Structure and binding specificity of the receiver domain of sensor histidine kinase CKI1 from Arabidopsis thaliana

Multistep phosphorelay (MSP) signaling mediates responses to a variety of important stimuli in plants. In Arabidopsis MSP, the signal is transferred from sensor histidine kinase (HK) via histidine phosphotransfer proteins (AHP1-AHP5) to nuclear response regulators. In contrast to ancestral two-component signaling in bacteria, protein interactions in plant MSP are supposed to be rather nonspecific. Here, we show that the C-terminal receiver domain of HK CKI1 (CKI1(RD)) is responsible for the recognition of CKI1 downstream signaling partners, and specifically interacts with AHP2, AHP3 and AHP5 with different affinities.
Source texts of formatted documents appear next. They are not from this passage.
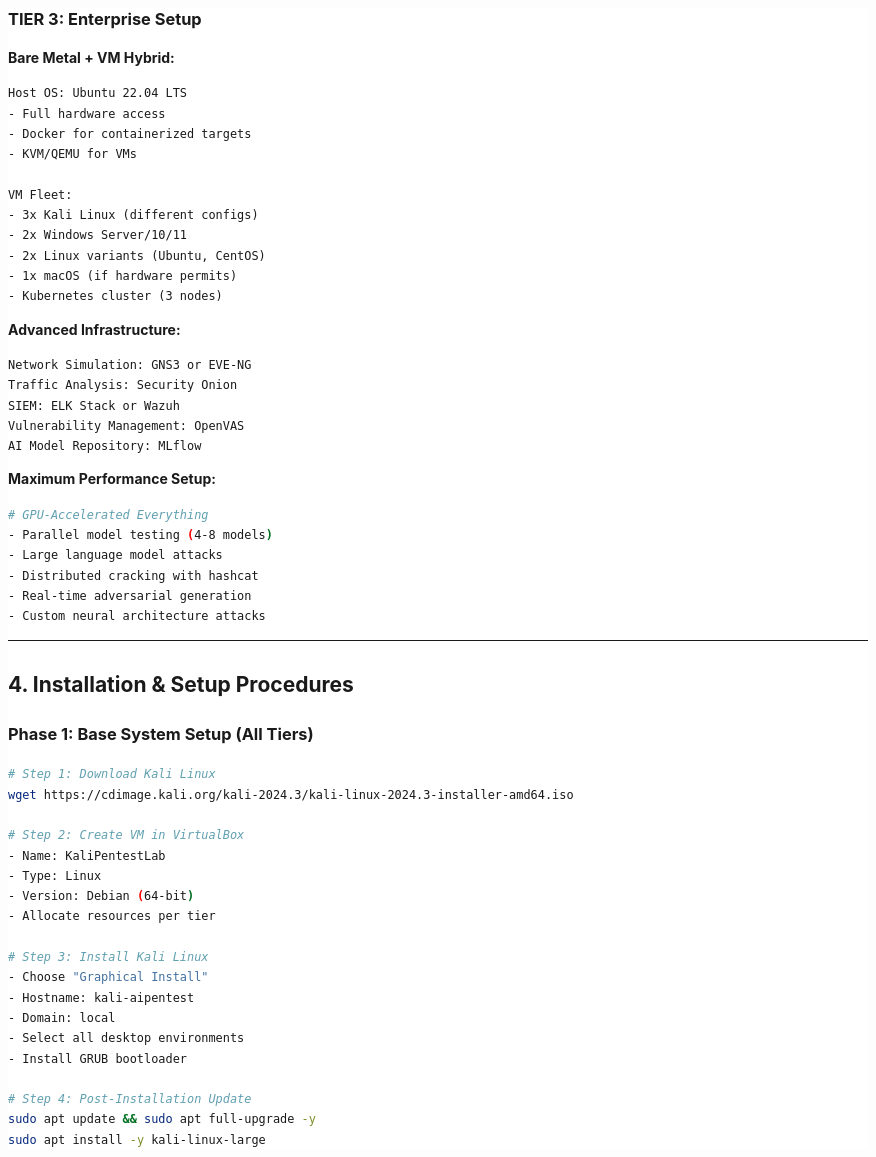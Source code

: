 
### TIER 3: Enterprise Setup

**Bare Metal + VM Hybrid:**
```
Host OS: Ubuntu 22.04 LTS
- Full hardware access
- Docker for containerized targets
- KVM/QEMU for VMs

VM Fleet:
- 3x Kali Linux (different configs)
- 2x Windows Server/10/11
- 2x Linux variants (Ubuntu, CentOS)
- 1x macOS (if hardware permits)
- Kubernetes cluster (3 nodes)
```

**Advanced Infrastructure:**
```
Network Simulation: GNS3 or EVE-NG
Traffic Analysis: Security Onion
SIEM: ELK Stack or Wazuh
Vulnerability Management: OpenVAS
AI Model Repository: MLflow
```

**Maximum Performance Setup:**
```bash
# GPU-Accelerated Everything
- Parallel model testing (4-8 models)
- Large language model attacks
- Distributed cracking with hashcat
- Real-time adversarial generation
- Custom neural architecture attacks
```

---

## 4. Installation & Setup Procedures

### Phase 1: Base System Setup (All Tiers)

```bash
# Step 1: Download Kali Linux
wget https://cdimage.kali.org/kali-2024.3/kali-linux-2024.3-installer-amd64.iso

# Step 2: Create VM in VirtualBox
- Name: KaliPentestLab
- Type: Linux
- Version: Debian (64-bit)
- Allocate resources per tier

# Step 3: Install Kali Linux
- Choose "Graphical Install"
- Hostname: kali-aipentest
- Domain: local
- Select all desktop environments
- Install GRUB bootloader

# Step 4: Post-Installation Update
sudo apt update && sudo apt full-upgrade -y
sudo apt install -y kali-linux-large
```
We studied the effects of Mg2+, the co-factor necessary for signal transduction via MSP, and phosphorylation-mimicking BeF3- on CKI1(RD) in solution, and determined the crystal structure of free CKI1(RD) and CKI1(RD) in a complex with Mg2+. We found that the structure of CKI1(RD) shares similarities with the only known structure of plant HK, ETR1(RD), with the main differences being in loop L3. Magnesium binding induces the rearrangement of some residues around the active site of CKI1(RD), as was determined by both X-ray crystallography and NMRspectroscopy. Collectively, these results provide initial insights into the nature of molecular mechanisms determining the specificity of MSP signaling and MSP catalysis in plants.